> Task goal:
Retype word for word the first line of the listing and each line after it up to the line with "It is a classical", with the pictures taken out.

|---|

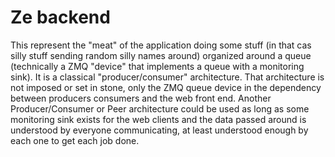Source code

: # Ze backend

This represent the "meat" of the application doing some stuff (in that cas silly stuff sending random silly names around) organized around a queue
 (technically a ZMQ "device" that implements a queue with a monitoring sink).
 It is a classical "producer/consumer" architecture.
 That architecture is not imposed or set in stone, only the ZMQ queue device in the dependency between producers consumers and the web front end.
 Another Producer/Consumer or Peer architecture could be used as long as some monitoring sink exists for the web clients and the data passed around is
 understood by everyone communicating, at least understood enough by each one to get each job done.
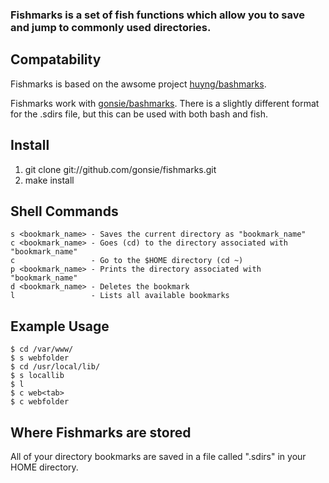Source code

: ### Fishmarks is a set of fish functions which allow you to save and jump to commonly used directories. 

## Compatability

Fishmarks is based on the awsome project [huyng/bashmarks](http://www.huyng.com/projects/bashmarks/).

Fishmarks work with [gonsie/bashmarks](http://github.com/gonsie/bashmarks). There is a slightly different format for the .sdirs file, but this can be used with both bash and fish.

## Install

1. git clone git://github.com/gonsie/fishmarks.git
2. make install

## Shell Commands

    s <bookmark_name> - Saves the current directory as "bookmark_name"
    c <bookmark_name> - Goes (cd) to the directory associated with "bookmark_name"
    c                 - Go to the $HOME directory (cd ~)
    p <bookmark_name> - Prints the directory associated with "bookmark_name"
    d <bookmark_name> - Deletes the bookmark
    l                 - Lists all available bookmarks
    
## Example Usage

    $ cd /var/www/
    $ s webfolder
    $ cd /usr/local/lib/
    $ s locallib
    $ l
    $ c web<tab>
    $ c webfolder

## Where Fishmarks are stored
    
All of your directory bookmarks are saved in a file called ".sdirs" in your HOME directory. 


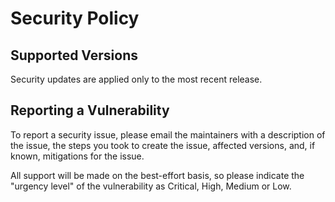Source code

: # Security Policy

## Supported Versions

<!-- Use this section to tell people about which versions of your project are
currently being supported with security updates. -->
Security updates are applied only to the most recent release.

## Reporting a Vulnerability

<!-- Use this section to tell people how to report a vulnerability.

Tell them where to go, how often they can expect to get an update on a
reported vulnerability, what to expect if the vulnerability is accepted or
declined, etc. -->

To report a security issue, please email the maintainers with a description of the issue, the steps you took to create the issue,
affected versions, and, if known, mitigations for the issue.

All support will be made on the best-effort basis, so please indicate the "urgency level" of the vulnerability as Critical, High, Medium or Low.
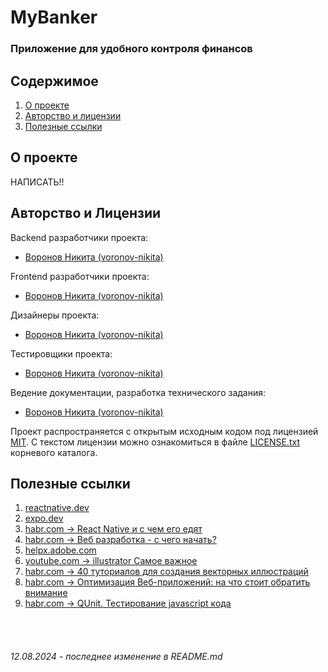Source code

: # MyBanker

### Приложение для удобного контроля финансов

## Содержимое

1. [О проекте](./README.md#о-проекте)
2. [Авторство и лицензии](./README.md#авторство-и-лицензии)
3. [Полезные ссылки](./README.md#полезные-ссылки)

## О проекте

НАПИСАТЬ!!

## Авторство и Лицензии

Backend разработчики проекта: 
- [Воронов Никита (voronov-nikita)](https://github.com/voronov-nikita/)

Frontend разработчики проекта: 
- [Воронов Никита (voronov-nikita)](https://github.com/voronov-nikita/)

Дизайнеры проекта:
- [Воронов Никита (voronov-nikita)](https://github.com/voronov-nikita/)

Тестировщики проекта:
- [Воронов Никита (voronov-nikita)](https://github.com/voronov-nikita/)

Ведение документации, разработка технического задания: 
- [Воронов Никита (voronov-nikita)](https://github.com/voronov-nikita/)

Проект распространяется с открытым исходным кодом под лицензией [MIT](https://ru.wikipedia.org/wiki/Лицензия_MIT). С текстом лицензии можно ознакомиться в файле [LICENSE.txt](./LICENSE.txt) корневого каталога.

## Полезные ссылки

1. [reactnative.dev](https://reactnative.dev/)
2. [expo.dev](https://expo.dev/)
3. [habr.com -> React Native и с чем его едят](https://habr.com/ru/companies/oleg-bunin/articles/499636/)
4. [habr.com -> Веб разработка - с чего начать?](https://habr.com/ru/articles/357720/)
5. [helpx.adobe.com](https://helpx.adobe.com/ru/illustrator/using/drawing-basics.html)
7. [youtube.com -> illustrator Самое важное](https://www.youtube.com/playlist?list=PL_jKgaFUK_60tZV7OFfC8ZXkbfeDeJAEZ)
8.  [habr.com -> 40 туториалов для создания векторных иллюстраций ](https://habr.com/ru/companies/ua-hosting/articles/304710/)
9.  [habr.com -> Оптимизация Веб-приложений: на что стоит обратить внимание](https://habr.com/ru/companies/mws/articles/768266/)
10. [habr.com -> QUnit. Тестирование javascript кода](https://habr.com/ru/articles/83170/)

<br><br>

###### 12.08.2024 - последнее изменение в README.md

|---|

> Task result:
Source code

: # Ze backend

This represent the "meat" of the application doing some stuff (in that cas silly stuff sending random silly names around) organized around a queue
 (technically a ZMQ "device" that implements a queue with a monitoring sink).
 It is a classical "producer/consumer" architecture.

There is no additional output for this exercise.